= Elias and Companions =

Elias and four companions, Daniel, Isaiah, Jeremiah (also known as Jeremy and Jeremias), and Samuel were Egyptian martyrs. Their feast day is February 16.

During Maximinus' persecution, a number of Christians were condemned for life to slavery in the copper mines of Roman Cilicia. Elias and his companions visited them to provide comfort.

Upon their return to Egypt in 309, they were stopped at the gates of Caesarea, Palestine, and questioned. Upon confessing the reason for their journey, they were arrested. The following day they, along with Pamphilus who had also been caught up in the persecutions, were brought before the provincial governor Firmilian.

Accused of being Christians, they were racked and interrogated. Elias and his friends identified themselves by their baptismal names and their country as "Jerusalem", a reference to the Christians' heavenly Jerusalem. The city of Jerusalem had been sacked by Titus and later rebuilt as Aelia Capitolina. Firmilian had them further tortured to discover the location of their true country, and at last, tired with tormenting them, condemned them to be beheaded.

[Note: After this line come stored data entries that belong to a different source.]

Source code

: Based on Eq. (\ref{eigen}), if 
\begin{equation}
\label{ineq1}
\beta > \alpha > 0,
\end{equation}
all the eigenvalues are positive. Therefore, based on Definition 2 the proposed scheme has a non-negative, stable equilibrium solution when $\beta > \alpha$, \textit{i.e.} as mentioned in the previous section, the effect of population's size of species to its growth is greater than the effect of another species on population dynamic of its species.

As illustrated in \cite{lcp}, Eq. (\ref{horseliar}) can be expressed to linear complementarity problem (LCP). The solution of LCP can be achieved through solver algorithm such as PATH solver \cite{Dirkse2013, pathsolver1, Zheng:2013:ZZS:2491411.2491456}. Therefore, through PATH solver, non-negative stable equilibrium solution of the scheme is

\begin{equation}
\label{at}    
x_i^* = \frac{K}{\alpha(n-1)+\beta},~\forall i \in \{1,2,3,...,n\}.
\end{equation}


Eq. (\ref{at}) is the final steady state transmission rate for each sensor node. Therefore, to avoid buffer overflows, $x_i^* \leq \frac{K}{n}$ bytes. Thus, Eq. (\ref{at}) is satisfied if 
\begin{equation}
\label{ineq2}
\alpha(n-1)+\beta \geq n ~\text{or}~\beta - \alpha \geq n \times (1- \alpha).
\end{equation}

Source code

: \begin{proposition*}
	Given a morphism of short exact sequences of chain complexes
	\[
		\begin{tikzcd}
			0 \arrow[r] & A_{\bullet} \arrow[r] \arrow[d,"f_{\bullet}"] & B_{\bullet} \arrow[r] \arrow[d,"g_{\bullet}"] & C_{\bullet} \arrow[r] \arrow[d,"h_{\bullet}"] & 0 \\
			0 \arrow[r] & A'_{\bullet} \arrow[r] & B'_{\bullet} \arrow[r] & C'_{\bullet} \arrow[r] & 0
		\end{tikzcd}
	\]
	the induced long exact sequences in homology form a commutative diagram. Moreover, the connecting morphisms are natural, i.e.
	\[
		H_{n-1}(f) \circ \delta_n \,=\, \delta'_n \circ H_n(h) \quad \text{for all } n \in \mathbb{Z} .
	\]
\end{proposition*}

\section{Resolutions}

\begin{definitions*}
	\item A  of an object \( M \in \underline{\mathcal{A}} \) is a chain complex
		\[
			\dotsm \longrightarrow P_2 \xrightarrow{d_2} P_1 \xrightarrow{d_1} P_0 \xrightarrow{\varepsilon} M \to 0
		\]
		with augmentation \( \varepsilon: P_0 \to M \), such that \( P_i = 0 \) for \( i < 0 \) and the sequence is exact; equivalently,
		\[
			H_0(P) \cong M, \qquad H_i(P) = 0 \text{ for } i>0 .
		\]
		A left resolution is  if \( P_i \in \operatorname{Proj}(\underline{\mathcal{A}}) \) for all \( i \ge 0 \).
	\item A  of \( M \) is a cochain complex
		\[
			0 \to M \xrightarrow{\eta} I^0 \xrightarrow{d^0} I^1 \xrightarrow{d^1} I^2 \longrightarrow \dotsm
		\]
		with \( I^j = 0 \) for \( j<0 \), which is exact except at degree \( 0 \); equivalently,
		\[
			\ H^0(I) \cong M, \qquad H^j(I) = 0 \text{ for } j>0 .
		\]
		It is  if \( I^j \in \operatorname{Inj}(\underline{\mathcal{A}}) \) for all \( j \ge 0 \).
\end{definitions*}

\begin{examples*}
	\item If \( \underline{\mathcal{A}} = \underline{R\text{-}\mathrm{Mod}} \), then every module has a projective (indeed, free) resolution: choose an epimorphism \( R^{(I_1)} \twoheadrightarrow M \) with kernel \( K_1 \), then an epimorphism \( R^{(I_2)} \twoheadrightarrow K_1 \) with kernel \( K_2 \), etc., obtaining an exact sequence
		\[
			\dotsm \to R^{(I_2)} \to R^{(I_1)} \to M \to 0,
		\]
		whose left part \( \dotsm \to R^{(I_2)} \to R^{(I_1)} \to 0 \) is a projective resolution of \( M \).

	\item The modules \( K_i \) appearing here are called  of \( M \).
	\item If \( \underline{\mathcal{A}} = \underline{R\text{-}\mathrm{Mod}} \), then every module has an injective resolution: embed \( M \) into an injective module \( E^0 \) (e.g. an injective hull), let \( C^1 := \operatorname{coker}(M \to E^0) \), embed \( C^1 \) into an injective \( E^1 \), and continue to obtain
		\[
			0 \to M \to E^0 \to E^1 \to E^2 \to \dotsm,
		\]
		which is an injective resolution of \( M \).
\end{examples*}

When Porphyry, a servant of Pamphilus, demanded that the bodies be buried, he was tortured and then burned to death when it was found that he was a Christian. St. Seleucus witnessed his death and was overheard applauding Porphyry's constancy in the face of this terrible death; whereupon he was arrested by the soldiers involved in the execution, brought before the governor, and beheaded at Firmilian's order. The historian Eusebius was in Caesarea, and gave a vivid account of their martyrdom by torture and beheading.